Such criticisms helped fuel the rise of a new mode of instruction that took shape as scholasticism. The scholastic mode of instruction became prevalent in the 12th century. This is the mode we witnessed in the second classroom we imagined earlier. This mode is best represented by such towering figures as Anselm, Thomas Aquinas, Hugh of St. Victor, John of Salisbury, and Bonaventure. These scholastic teachers sought to extract wisdom out of books not so much by their charismatic display and embodiment of virtue, but through dialectical reasoning. The scholastic approach called upon readers to identify propositions, categorize them, resolve contradictions, and draw inferences that would ultimately lead readers to embrace universal and timeless truths. “The method of expounding a text consists in analysis,” wrote Hugh of St. Victor, “Every analysis begins from things which are finite, or defined, and proceeds in the direction of things which are infinite, or undefined.”5

Scholastic teachers shared with their charismatic predecessors a conviction that books can offer wisdom. But they regarded books, other than the Scriptures, as imperfect human artifacts. Yet the wisdom contained in even the best books lay somewhat hidden beneath their imprecise human language, their parochial human opinions, and the murky particulars of human experience in history. A well-trained scholastic reader, equipped with the proper tools of analysis, can cut through a book’s human imperfections, thereby enabling him to extract the timeless wisdom a book contains.
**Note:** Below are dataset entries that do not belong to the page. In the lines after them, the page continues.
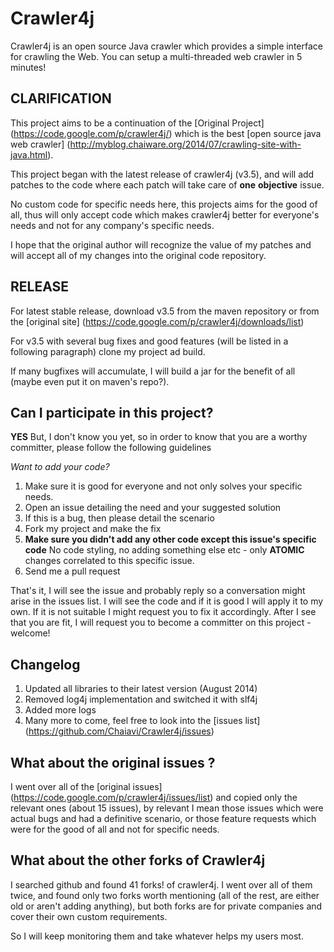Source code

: Crawler4j
=========

Crawler4j is an open source Java crawler which provides a simple interface for crawling the Web. You can setup a multi-threaded web crawler in 5 minutes!


CLARIFICATION
-------------
This project aims to be a continuation of the [Original Project] (https://code.google.com/p/crawler4j/) which is the best [open source java web crawler] (http://myblog.chaiware.org/2014/07/crawling-site-with-java.html).

This project began with the latest release of crawler4j (v3.5), and will add patches to the code where each patch will take care of **one** **objective** issue.

No custom code for specific needs here, this projects aims for the good of all, thus will only accept code which makes crawler4j better for everyone's needs and not for any company's specific needs.

I hope that the original author will recognize the value of my patches and will accept all of my changes into the original code repository.


RELEASE
-------
For latest stable release, download v3.5 from the maven repository or from the [original site] (https://code.google.com/p/crawler4j/downloads/list)

For v3.5 with several bug fixes and good features (will be listed in a following paragraph) clone my project ad build.

If many bugfixes will accumulate, I will build a jar for the benefit of all (maybe even put it on maven's repo?).


Can I participate in this project?
----------------------------------
**YES**
But, I don't know you yet, so in order to know that you are a worthy committer, please follow the following guidelines

*Want to add your code?*
1. Make sure it is good for everyone and not only solves your specific needs.
2. Open an issue detailing the need and your suggested solution
3. If this is a bug, then please detail the scenario
4. Fork my project and make the fix
5. **Make sure you didn't add any other code except this issue's specific code** No code styling, no adding something else etc - only **ATOMIC** changes correlated to this specific issue.
6. Send me a pull request

That's it, I will see the issue and probably reply so a conversation might arise in the issues list.
I will see the code and if it is good I will apply it to my own.
If it is not suitable I might request you to fix it accordingly.
After I see that you are fit, I will request you to become a committer on this project - welcome!


Changelog
---------
1. Updated all libraries to their latest version (August 2014)
2. Removed log4j implementation and switched it with slf4j
3. Added more logs
4. Many more to come, feel free to look into the [issues list] (https://github.com/Chaiavi/Crawler4j/issues)


What about the original issues ?
--------------------------------
I went over all of the [original issues] (https://code.google.com/p/crawler4j/issues/list) and copied only the relevant ones (about 15 issues), by relevant I mean those issues which were actual bugs and had a definitive scenario, or those feature requests which were for the good of all and not for specific needs.


What about the other forks of Crawler4j
---------------------------------------
I searched github and found 41 forks! of crawler4j.
I went over all of them twice, and found only two forks worth mentioning (all of the rest, are either old or aren't adding anything), but both forks are for private companies and cover their own custom requirements.

So I will keep monitoring them and take whatever helps my users most.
The key to the scholastic mode of teaching and reading was to approach texts through the lens of the arts. And so, when a scholastically-trained reader opens the pages of any work—say, Cicero’s On Duties, or Vergil’s Aeneid—he can extract linguistic wisdom by reading the book according to the linguistic arts of grammar, dialectic, or rhetoric. Alternatively, a reader might draw out practical wisdom by reading the same books according to the practical arts of ethics, economics, and politics. Likewise, a reader can draw out theoretical wisdom from such works by reading them according to the theoretical arts of theology or physics. For scholastics like Hugh of St. Victor, the arts offer readers a sure pathway to tap the timeless wisdom found in the pages of any good book, a pathway that ultimately leads readers to philosophy, that is, to the love of wisdom.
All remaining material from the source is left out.